The Canadian government has officially declared every first day of August as the Day of Emancipation in Canada – The day slavery was abolished and marked the beginning of a new dawn in the lives of the blacks and the African Americans across the border of the North American continent.
The Emancipation bill was being passed and voted unanimously by the Canadian parliament, which had many voters in the cabinet in early March 2021.
The slavery Abolition Act came into effect on the 1st of August, 1834, abolishing slavery throughout the British empire, including Northern America. The Act made slavery illegal in every province and freed the outstanding slaves in Canada.
In early Canada, the enslavement of Africans was a legal involvement that powered colonial economic enterprise (The Canadian encyclopedia). For instance, slaves were being used to work on several agricultural plantations; some also served as servants in the house of their masters, heavy duties were assigned to them, and some of them died along the line. The buying and the enslavement of black people was a routine, and thus, it gave no honor to the Africans and the black.

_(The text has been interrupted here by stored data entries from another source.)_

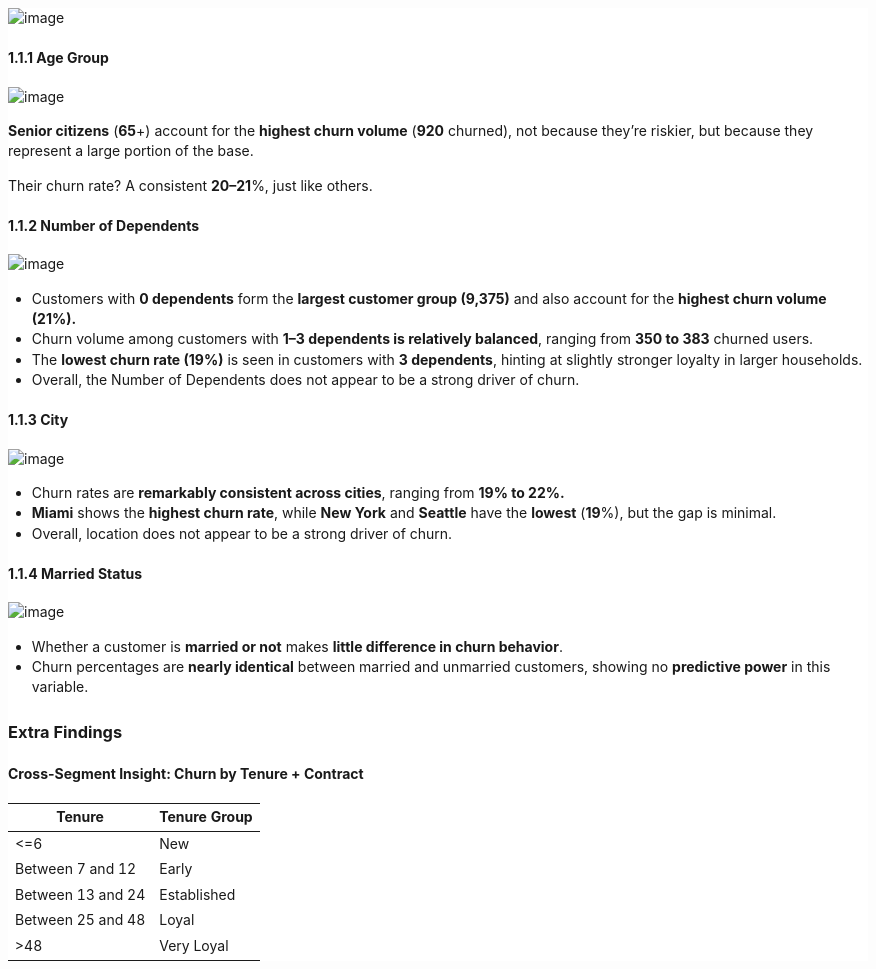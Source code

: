<img width="1307" height="734" alt="image" src="https://github.com/user-attachments/assets/28862d28-8f47-41ce-a3c3-847add40857c" />

#### 1.1.1 Age Group
<img width="680" height="278" alt="image" src="https://github.com/user-attachments/assets/3cc440d7-adf7-48d5-90df-643c47a154a2" />

**Senior citizens** (**65**+) account for the **highest churn volume** (**920** churned), not because they’re riskier, but because they represent a large portion of the base. 

Their churn rate? A consistent **20–21**%, just like others.


#### 1.1.2 Number of Dependents

<img width="671" height="304" alt="image" src="https://github.com/user-attachments/assets/4579a8f6-f142-47f3-9ce7-d655362349fb" />

- Customers with **0 dependents** form the **largest customer group (9,375)** and also account for the **highest churn volume (21%).**
- Churn volume among customers with **1–3 dependents is relatively balanced**, ranging from **350 to 383** churned users.
- The **lowest churn rate (19%)** is seen in customers with **3 dependents**, hinting at slightly stronger loyalty in larger households.
- Overall, the Number of Dependents does not appear to be a strong driver of churn.

#### 1.1.3 City

<img width="616" height="285" alt="image" src="https://github.com/user-attachments/assets/104eea3b-bfcd-453d-b2bb-c5cab73c6d2b" />

- Churn rates are **remarkably consistent across cities**, ranging from **19% to 22%.**
- **Miami** shows the **highest churn rate**, while **New York** and **Seattle** have the **lowest** (**19**%), but the gap is minimal.
- Overall, location does not appear to be a strong driver of churn.
#### 1.1.4 Married Status

<img width="621" height="293" alt="image" src="https://github.com/user-attachments/assets/5eb76f40-59d3-4025-9b4f-48a00a695667" />

- Whether a customer is **married or not** makes **little difference in churn behavior**.
- Churn percentages are **nearly identical** between married and unmarried customers, showing no **predictive power** in this variable.

### Extra Findings
#### Cross-Segment Insight: Churn by Tenure + Contract

| Tenure      | Tenure Group |
| -------------- | ------------- |
| <=6       | New       |
| Between 7 and 12    | Early         |
| Between 13 and 24   | Established       |
| Between 25 and 48   | Loyal        |
| >48  | Very Loyal       |
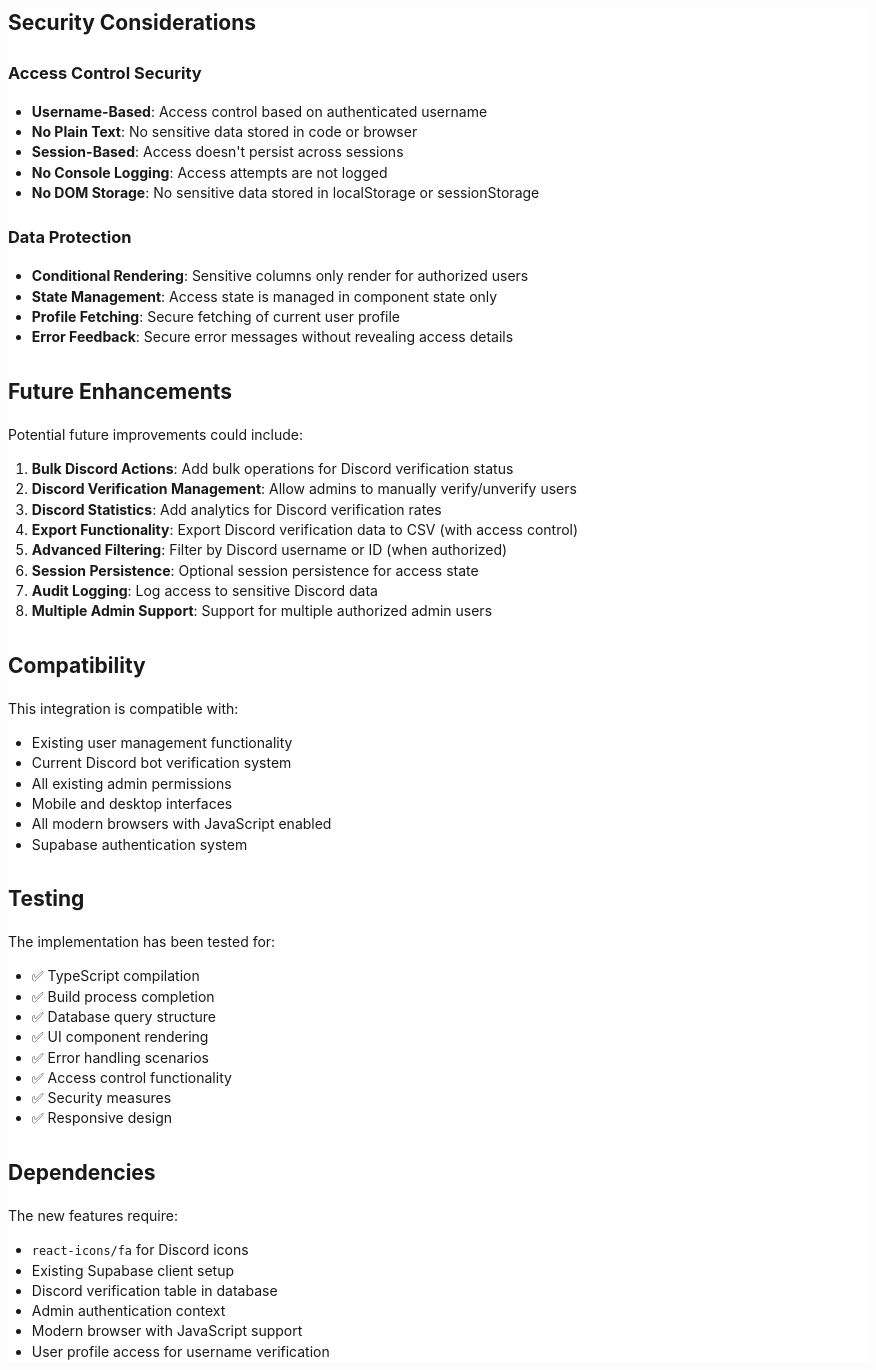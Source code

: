 ## Security Considerations

### Access Control Security

- **Username-Based**: Access control based on authenticated username
- **No Plain Text**: No sensitive data stored in code or browser
- **Session-Based**: Access doesn't persist across sessions
- **No Console Logging**: Access attempts are not logged
- **No DOM Storage**: No sensitive data stored in localStorage or sessionStorage

### Data Protection

- **Conditional Rendering**: Sensitive columns only render for authorized users
- **State Management**: Access state is managed in component state only
- **Profile Fetching**: Secure fetching of current user profile
- **Error Feedback**: Secure error messages without revealing access details

## Future Enhancements

Potential future improvements could include:

1. **Bulk Discord Actions**: Add bulk operations for Discord verification status
2. **Discord Verification Management**: Allow admins to manually verify/unverify users
3. **Discord Statistics**: Add analytics for Discord verification rates
4. **Export Functionality**: Export Discord verification data to CSV (with access control)
5. **Advanced Filtering**: Filter by Discord username or ID (when authorized)
6. **Session Persistence**: Optional session persistence for access state
7. **Audit Logging**: Log access to sensitive Discord data
8. **Multiple Admin Support**: Support for multiple authorized admin users

## Compatibility

This integration is compatible with:

- Existing user management functionality
- Current Discord bot verification system
- All existing admin permissions
- Mobile and desktop interfaces
- All modern browsers with JavaScript enabled
- Supabase authentication system

## Testing

The implementation has been tested for:

- ✅ TypeScript compilation
- ✅ Build process completion
- ✅ Database query structure
- ✅ UI component rendering
- ✅ Error handling scenarios
- ✅ Access control functionality
- ✅ Security measures
- ✅ Responsive design

## Dependencies

The new features require:

- `react-icons/fa` for Discord icons
- Existing Supabase client setup
- Discord verification table in database
- Admin authentication context
- Modern browser with JavaScript support
- User profile access for username verification 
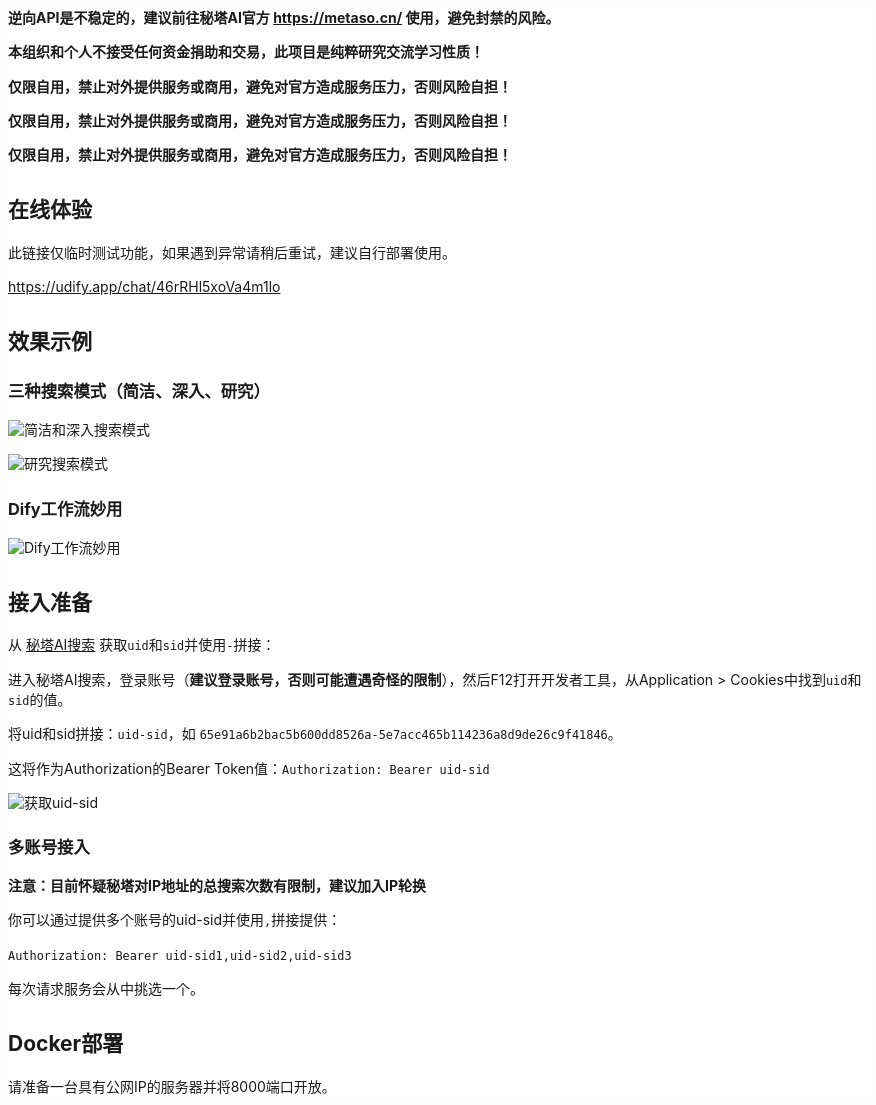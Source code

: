 **逆向API是不稳定的，建议前往秘塔AI官方 https://metaso.cn/ 使用，避免封禁的风险。**

**本组织和个人不接受任何资金捐助和交易，此项目是纯粹研究交流学习性质！**

**仅限自用，禁止对外提供服务或商用，避免对官方造成服务压力，否则风险自担！**

**仅限自用，禁止对外提供服务或商用，避免对官方造成服务压力，否则风险自担！**

**仅限自用，禁止对外提供服务或商用，避免对官方造成服务压力，否则风险自担！**

## 在线体验

此链接仅临时测试功能，如果遇到异常请稍后重试，建议自行部署使用。

https://udify.app/chat/46rRHl5xoVa4m1lo

## 效果示例

### 三种搜索模式（简洁、深入、研究）

![简洁和深入搜索模式](./doc/example-1.png)

![研究搜索模式](./doc/example-2.png)

### Dify工作流妙用

![Dify工作流妙用](./doc/example-3.png)

## 接入准备

从 [秘塔AI搜索](https://metaso.cn/) 获取`uid`和`sid`并使用`-`拼接：

进入秘塔AI搜索，登录账号（**建议登录账号，否则可能遭遇奇怪的限制**），然后F12打开开发者工具，从Application > Cookies中找到`uid`和`sid`的值。

将uid和sid拼接：`uid-sid`，如 `65e91a6b2bac5b600dd8526a-5e7acc465b114236a8d9de26c9f41846`。

这将作为Authorization的Bearer Token值：`Authorization: Bearer uid-sid`

![获取uid-sid](./doc/example-0.png)

### 多账号接入

**注意：目前怀疑秘塔对IP地址的总搜索次数有限制，建议加入IP轮换**

你可以通过提供多个账号的uid-sid并使用`,`拼接提供：

`Authorization: Bearer uid-sid1,uid-sid2,uid-sid3`

每次请求服务会从中挑选一个。

## Docker部署

请准备一台具有公网IP的服务器并将8000端口开放。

At this period, all empires were conquered by the British, including France and other American countries along the border close to South America; there was no actual governance in the conquered territories.
The slave trade caused the deaths of African people and their descendants. It is also estimated that over 2 million African people died during the last transatlantic slave trade. Most of the 12.5 million African captives were transported to Latin and the Caribbean, while 6% were brought to North America. (Canadian.ca).
Dated from history, there are statistics of the higher number of blacks than the whites in most cities in Canada today and all doing great in their respective fields of profession and vocation.
Hence, Emancipation Day has been set aside to reflect, reminisce, educate and engage In the ongoing fight against racism and discrimination.